Gavel
Photo via Wikimedia Commons

A former manager of the U.S. Navy Military Sealift Command Warehouse in San Diego has been sentenced to two years in federal custody for stealing more than $2.5 million in goods from his workplace and reselling the items to various buyers.

Herbert Gutierrez, 54, a 20-year veteran of the Navy, pleaded guilty last year to federal theft of government property for stealing items from the warehouse between July 2018 and April 2019, according to the U.S. Attorney’s Office.

Prosecutors said Gutierrez began committing the thefts a few months after he started working at the warehouse.

He would advertise items from the warehouse on sales websites like eBay, then allow others into the Military Sealift Command warehouse yard — both during and after work hours — to load the property onto trucks.

The stolen property included more than $1 million in copper nickel tubing and “numerous Caterpillar parts” of unknown value, according to prosecutors, who said he also created false paperwork to hide the thefts.

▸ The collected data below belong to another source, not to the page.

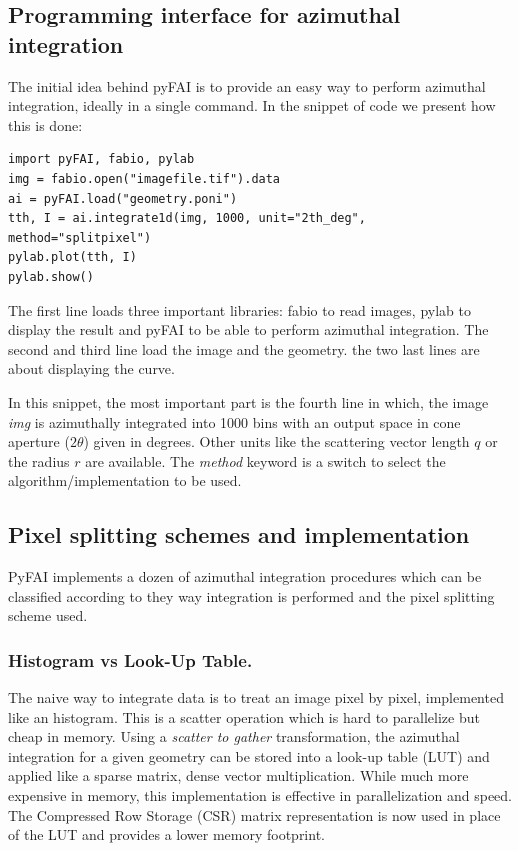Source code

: \documentclass[preprint]{iucr}
\begin{document}
\subsection{Programming interface for azimuthal integration}

The initial idea behind pyFAI is to provide an easy way to perform azimuthal
integration, ideally in a single command. In the snippet of code we present how
this is done:

\begin{verbatim}
import pyFAI, fabio, pylab
img = fabio.open("imagefile.tif").data
ai = pyFAI.load("geometry.poni")
tth, I = ai.integrate1d(img, 1000, unit="2th_deg", method="splitpixel")
pylab.plot(tth, I)
pylab.show()
\end{verbatim}

The first line loads three important libraries: fabio \cite{fabio} to read
images, pylab \cite{matplotlib} to display the result and pyFAI to be able to
perform azimuthal integration.
The second and third line load the image and the geometry.
the two last lines are about displaying the curve.

In this snippet, the most important part is the fourth line in which, the image
\textit{img} is azimuthally integrated into 1000 bins with an output space in
cone aperture ($2\theta$) given in degrees. Other
units like the scattering vector length $q$ or the radius $r$ are available.
The \textit{method} keyword is a switch to select the algorithm/implementation
to be used.

\subsection{Pixel splitting schemes and implementation}

PyFAI implements a dozen of azimuthal integration procedures which can be
classified according to they way integration is performed and the pixel
splitting scheme used.

\subsubsection{Histogram vs Look-Up Table.}
The naive way to integrate data is to treat an image pixel by pixel,
implemented like an histogram. This is a scatter operation which is hard to
parallelize but cheap in memory.
Using a \textit{scatter to gather} transformation, the azimuthal integration for
a given geometry can be stored into a look-up table (LUT) and applied like a
sparse matrix, dense vector multiplication.
While much more expensive in memory, this
implementation is effective in parallelization and speed.
The Compressed Row Storage (CSR) matrix representation is now used in place of
the LUT and provides a lower memory footprint.
\end{document}
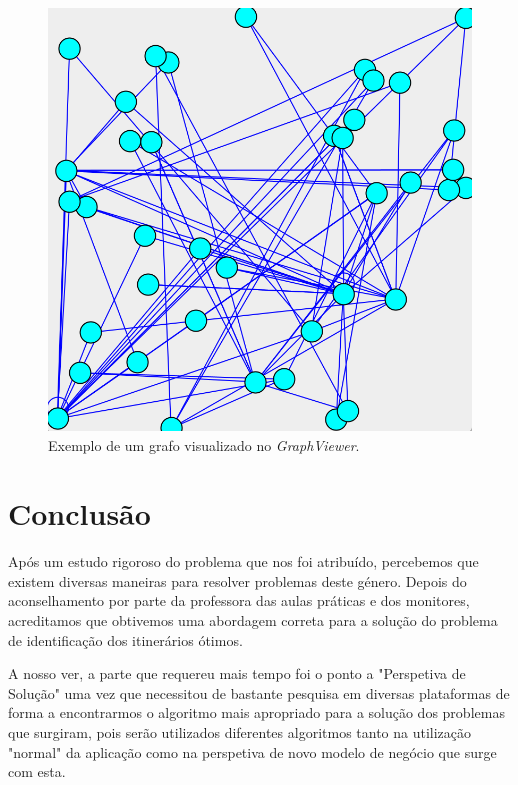 \documentclass[article, a4paper, 12pt, oneside]{memoir}
\begin{document}
\begin{figure}[h!]
  \centerline{\includegraphics[scale=0.6]{graphviewer.png}}
  \caption{Exemplo de um grafo visualizado no \textit{GraphViewer}.}
\end{figure}


\newpage
\chapter[Conclusão][Conclusão]{Conclusão} \label{\thechapter}

Após um estudo rigoroso do problema que nos foi atribuído, percebemos que existem diversas maneiras para resolver problemas deste género. Depois do aconselhamento por parte da professora das aulas práticas e dos monitores, acreditamos que obtivemos uma abordagem correta para a solução do problema de identificação dos itinerários ótimos.

A nosso ver, a parte que requereu mais tempo foi o ponto a "Perspetiva de Solução" uma vez que necessitou de bastante pesquisa em diversas plataformas de forma a encontrarmos o algoritmo mais apropriado para a solução dos problemas que surgiram, pois serão utilizados diferentes algoritmos tanto na utilização "normal" da aplicação como na perspetiva de novo modelo de negócio que surge com esta.
\end{document}
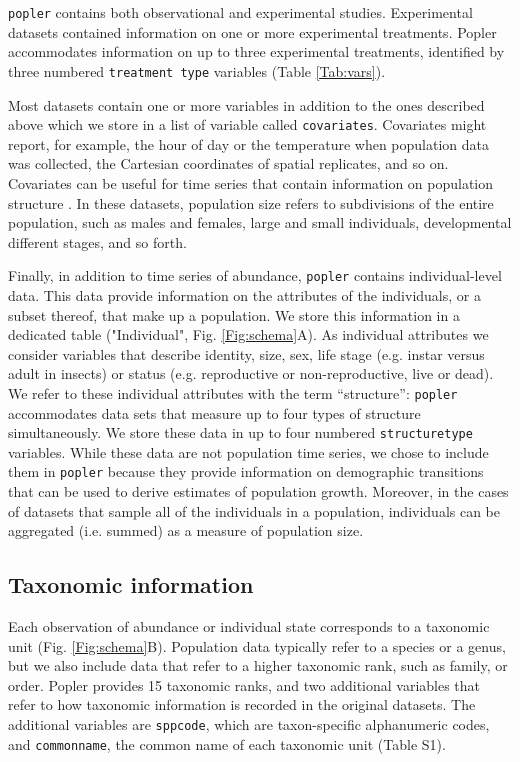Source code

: \documentclass{article}\usepackage[]{graphicx}\usepackage[]{color}
\newcommand{\tom}[1]{{\textit{\color{red}{[#1]}}}}
\begin{document}
\texttt{popler} contains both observational and experimental studies. Experimental datasets contained information on one or more experimental treatments. Popler accommodates information on up to three experimental treatments, identified by three numbered \texttt{treatment type} variables (Table \ref{Tab:vars}). 

Most datasets contain one or more variables in addition to the ones described above which we store in a list of variable called \texttt{covariates}. Covariates might report, for example, the hour of day or the temperature when population data was collected, the Cartesian coordinates of spatial replicates, and so on. Covariates can be useful for time series that contain information on population structure \tom{Would this be indicated in the metadata? How would someone search for such studies or know if they are working with one?}. In these datasets, population size refers to subdivisions of the entire population, such as males and females, large and small individuals, developmental different stages, and so forth.

Finally, in addition to time series of abundance, \texttt{popler} contains individual-level data. This data provide information on the attributes of the individuals, or a subset thereof, that make up a population. We store this information in a dedicated table ("Individual", Fig. \ref{Fig:schema}A). As individual attributes we consider variables that describe identity, size, sex, life stage (e.g. instar versus adult in insects) or status (e.g. reproductive or non-reproductive, live or dead). We refer to these individual attributes with the term ``structure'': \texttt{popler} accommodates data sets that measure up to four types of structure simultaneously. We store these data in up to four numbered \texttt{structure\textunderscore type} variables. While these data are not population time series, we chose to include them in \texttt{popler} because they provide information on demographic transitions that can be used to derive estimates of population growth. Moreover, in the cases of datasets that sample all of the individuals in a population, individuals can be aggregated (i.e. summed) as a measure of population size.

\subsection*{Taxonomic information}
Each observation of abundance or individual state corresponds to a taxonomic unit (Fig. \ref{Fig:schema}B). Population data typically refer to a species or a genus, but we also include data that refer to a higher taxonomic rank, such as family, or order. %
Popler provides 15 taxonomic ranks, and two additional variables that refer to how taxonomic information is recorded in the original datasets. The additional variables are \texttt{sppcode}, which are taxon-specific alphanumeric codes, and \texttt{common\textunderscore name}, the common name of each taxonomic unit (Table S1).
\end{document}
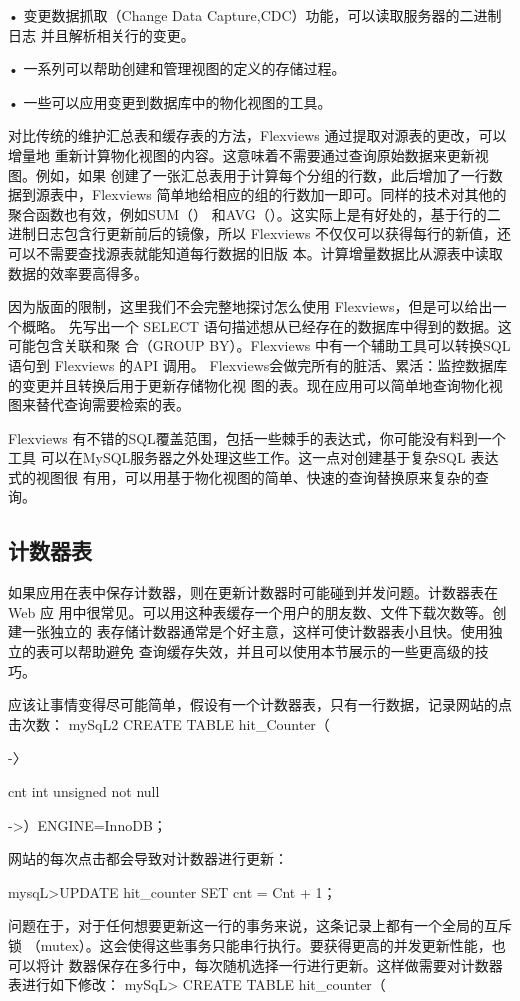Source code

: • 变更数据抓取（Change Data Capture,CDC）功能，可以读取服务器的二进制日志
并且解析相关行的变更。

• 一系列可以帮助创建和管理视图的定义的存储过程。

• 一些可以应用变更到数据库中的物化视图的工具。

对比传统的维护汇总表和缓存表的方法，Flexviews 通过提取对源表的更改，可以增量地
重新计算物化视图的内容。这意味着不需要通过查询原始数据来更新视图。例如，如果
创建了一张汇总表用于计算每个分组的行数，此后增加了一行数据到源表中，Flexviews
简单地给相应的组的行数加一即可。同样的技术对其他的聚合函数也有效，例如SUM（）
和AVG（）。这实际上是有好处的，基于行的二进制日志包含行更新前后的镜像，所以
Flexviews 不仅仅可以获得每行的新值，还可以不需要查找源表就能知道每行数据的旧版
本。计算增量数据比从源表中读取数据的效率要高得多。

因为版面的限制，这里我们不会完整地探讨怎么使用 Flexviews，但是可以给出一个概略。
先写出一个 SELECT 语句描述想从已经存在的数据库中得到的数据。这可能包含关联和聚
合（GROUP BY）。Flexviews 中有一个辅助工具可以转换SQL 语句到 Flexviews 的API 调用。
Flexviews会做完所有的脏活、累活：监控数据库的变更并且转换后用于更新存储物化视
图的表。现在应用可以简单地查询物化视图来替代查询需要检索的表。

Flexviews 有不错的SQL覆盖范围，包括一些棘手的表达式，你可能没有料到一个工具
可以在MySQL服务器之外处理这些工作。这一点对创建基于复杂SQL 表达式的视图很
有用，可以用基于物化视图的简单、快速的查询替换原来复杂的查询。

\subsection{计数器表}
如果应用在表中保存计数器，则在更新计数器时可能碰到并发问题。计数器表在Web 应
用中很常见。可以用这种表缓存一个用户的朋友数、文件下载次数等。创建一张独立的
表存储计数器通常是个好主意，这样可使计数器表小且快。使用独立的表可以帮助避免
查询缓存失效，并且可以使用本节展示的一些更高级的技巧。

应该让事情变得尽可能简单，假设有一个计数器表，只有一行数据，记录网站的点击次数：
mySqL2 CREATE TABLE hit\_Counter（

-〉

cnt int unsigned not null

->）ENGINE=InnoDB；

网站的每次点击都会导致对计数器进行更新：

mysqL>UPDATE hit\_counter SET cnt = Cnt + 1；

问题在于，对于任何想要更新这一行的事务来说，这条记录上都有一个全局的互斥锁
（mutex）。这会使得这些事务只能串行执行。要获得更高的并发更新性能，也可以将计
数器保存在多行中，每次随机选择一行进行更新。这样做需要对计数器表进行如下修改：
mySqL> CREATE TABLE hit\_counter（

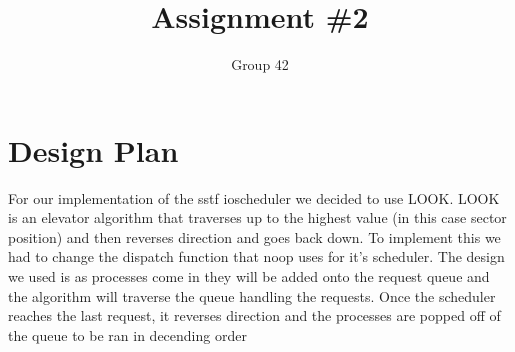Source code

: \documentclass[letterpaper,10pt,notitlepage,fleqn]{article}
\title{Assignment \#2}
\author{Group 42}
\begin{document}
\maketitle
\clearpage


\section{Design Plan}
For our implementation of the sstf ioscheduler we decided to use LOOK. LOOK is an elevator algorithm that traverses up to the highest value (in this case sector position) and then reverses direction and goes back down. To implement this we had to change the dispatch function that noop uses for it's scheduler. The design we used is as processes come in they will be added onto the request queue and the algorithm will traverse the queue handling the requests. Once the scheduler reaches the last request, it reverses direction and the processes are popped off of the queue to be ran in decending order
\end{document}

Gutierrez also allowed two men, who he did not know were working undercover, into the warehouse in April 2019. The defendant loaded the undercover agents’ vehicle with stolen property and was paid “thousands of dollars in cash” for the items, according to the U.S. Attorney’s Office.

On Monday, he was sentenced to 24 months in prison, and was ordered to pay $2,536,293.63 — the total aggregate value of the stolen items — in restitution to the Navy.

“This defendant was running a massive and brazen scheme that fleeced the Navy of millions of dollars,” U.S. Attorney Robert Brewer said. “This conduct was outrageous and illegal, and he is now appropriately going to prison for it.”